For every line below, output the text exactly and leave out images.

+++

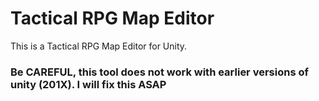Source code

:# Tactical RPG Map Editor #

This is a Tactical RPG Map Editor for Unity.

### Be **CAREFUL**, this tool does not work with earlier versions of unity (201X). I will fix this ASAP ###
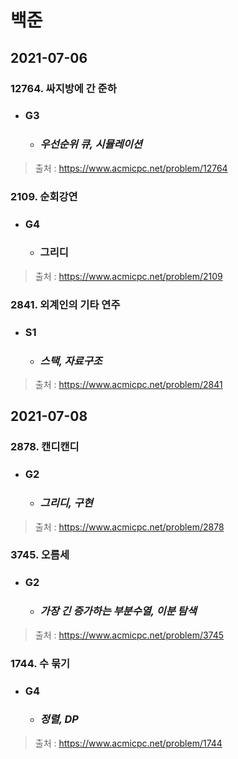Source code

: # 백준

## 2021-07-06

### 12764. 싸지방에 간 준하

- ### G3

  - ### *우선순위 큐, 시뮬레이션*

> 출처 : https://www.acmicpc.net/problem/12764

### 2109. 순회강연

- ### G4

  - ### 그리디

> 출처 : https://www.acmicpc.net/problem/2109

### 2841. 외계인의 기타 연주

- ### S1

  - ### *스택, 자료구조*

> 출처 : https://www.acmicpc.net/problem/2841


## 2021-07-08

### 2878. 캔디캔디

- ### G2

  - ### *그리디, 구현*

> 출처 : https://www.acmicpc.net/problem/2878

### 3745. 오름세

- ### G2

  - ### *가장 긴 증가하는 부분수열, 이분 탐색*

> 출처 : https://www.acmicpc.net/problem/3745

### 1744. 수 묶기

- ### G4

  - ### *정렬, DP*

> 출처 : https://www.acmicpc.net/problem/1744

+++

Worked solution:
Source code

:# Tactical RPG Map Editor #

This is a Tactical RPG Map Editor for Unity.

### Be **CAREFUL**, this tool does not work with earlier versions of unity (201X). I will fix this ASAP ###
Source code

: # 백준

## 2021-07-06

### 12764. 싸지방에 간 준하

- ### G3

  - ### *우선순위 큐, 시뮬레이션*

> 출처 : https://www.acmicpc.net/problem/12764

### 2109. 순회강연

- ### G4

  - ### 그리디

> 출처 : https://www.acmicpc.net/problem/2109

### 2841. 외계인의 기타 연주

- ### S1

  - ### *스택, 자료구조*

> 출처 : https://www.acmicpc.net/problem/2841


## 2021-07-08

### 2878. 캔디캔디

- ### G2

  - ### *그리디, 구현*

> 출처 : https://www.acmicpc.net/problem/2878

### 3745. 오름세

- ### G2

  - ### *가장 긴 증가하는 부분수열, 이분 탐색*

> 출처 : https://www.acmicpc.net/problem/3745

### 1744. 수 묶기

- ### G4

  - ### *정렬, DP*

> 출처 : https://www.acmicpc.net/problem/1744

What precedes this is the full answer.